Items from a dataset
--- START ---
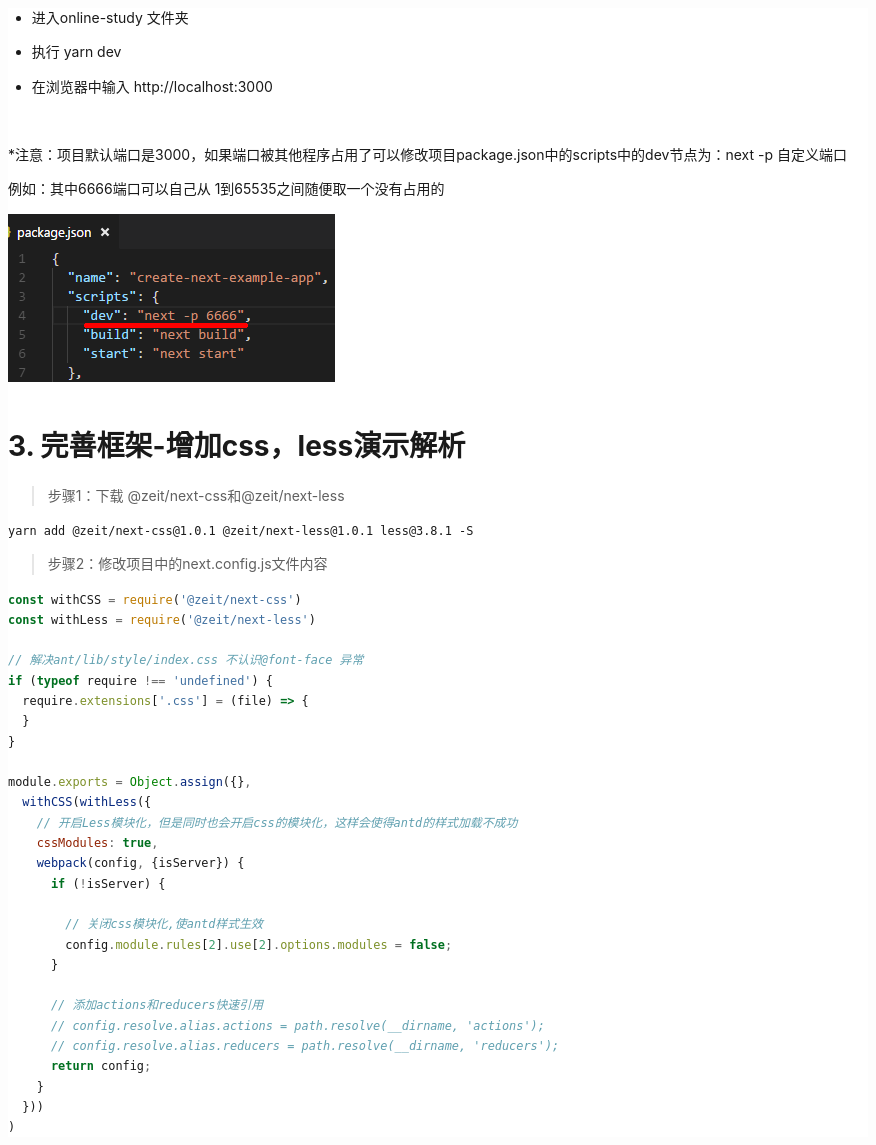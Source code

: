 - 进入online-study 文件夹

- 执行 yarn dev  

- 在浏览器中输入 http://localhost:3000

  ​

*注意：项目默认端口是3000，如果端口被其他程序占用了可以修改项目package.json中的scripts中的dev节点为：next -p 自定义端口

例如：其中6666端口可以自己从 1到65535之间随便取一个没有占用的

![k02](img\k02.png)



# 3. 完善框架-增加css，less演示解析

> 步骤1：下载 @zeit/next-css和@zeit/next-less

```
yarn add @zeit/next-css@1.0.1 @zeit/next-less@1.0.1 less@3.8.1 -S
```

> 步骤2：修改项目中的next.config.js文件内容

```javascript
const withCSS = require('@zeit/next-css')
const withLess = require('@zeit/next-less')

// 解决ant/lib/style/index.css 不认识@font-face 异常
if (typeof require !== 'undefined') {
  require.extensions['.css'] = (file) => {
  }
}

module.exports = Object.assign({},
  withCSS(withLess({
    // 开启Less模块化，但是同时也会开启css的模块化，这样会使得antd的样式加载不成功
    cssModules: true,
    webpack(config, {isServer}) {
      if (!isServer) {

        // 关闭css模块化,使antd样式生效
        config.module.rules[2].use[2].options.modules = false;
      }

      // 添加actions和reducers快速引用
      // config.resolve.alias.actions = path.resolve(__dirname, 'actions');
      // config.resolve.alias.reducers = path.resolve(__dirname, 'reducers');
      return config;
    }
  }))
)
```
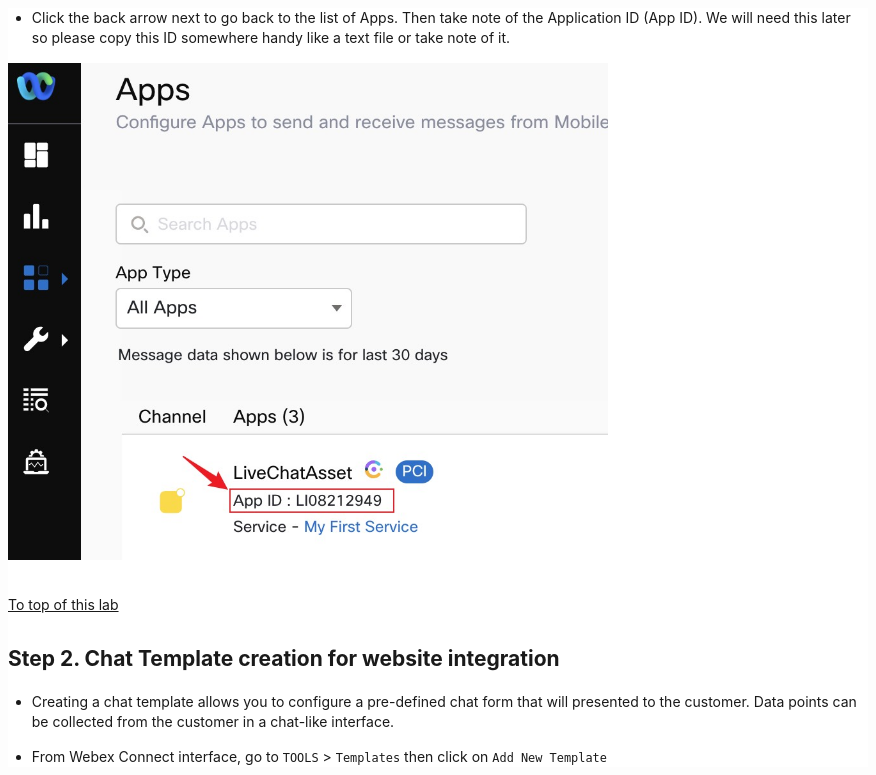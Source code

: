 - Click the back arrow next to go back to the list of Apps. Then take note of the Application ID (App ID). We will need this later so please copy this ID somewhere handy like a text file or take note of it.

<img align="middle" src="images/Lab3_33.jpg" width="600" />
<br/>
<br/>

[To top of this lab](#table-of-contents)

## Step 2. Chat Template creation for website integration

- Creating a chat template allows you to configure a pre-defined chat form that will presented to the customer. Data points can be collected from the customer in a chat-like interface.

- From Webex Connect interface, go to `TOOLS` > `Templates` then click on `Add New Template`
--- END ---
**REQUIREMENT:** Each line of the entries that contains the word "path" should be listed.

**RESULT OF THIS TASK:**
      // config.resolve.alias.actions = path.resolve(__dirname, 'actions');
      // config.resolve.alias.reducers = path.resolve(__dirname, 'reducers');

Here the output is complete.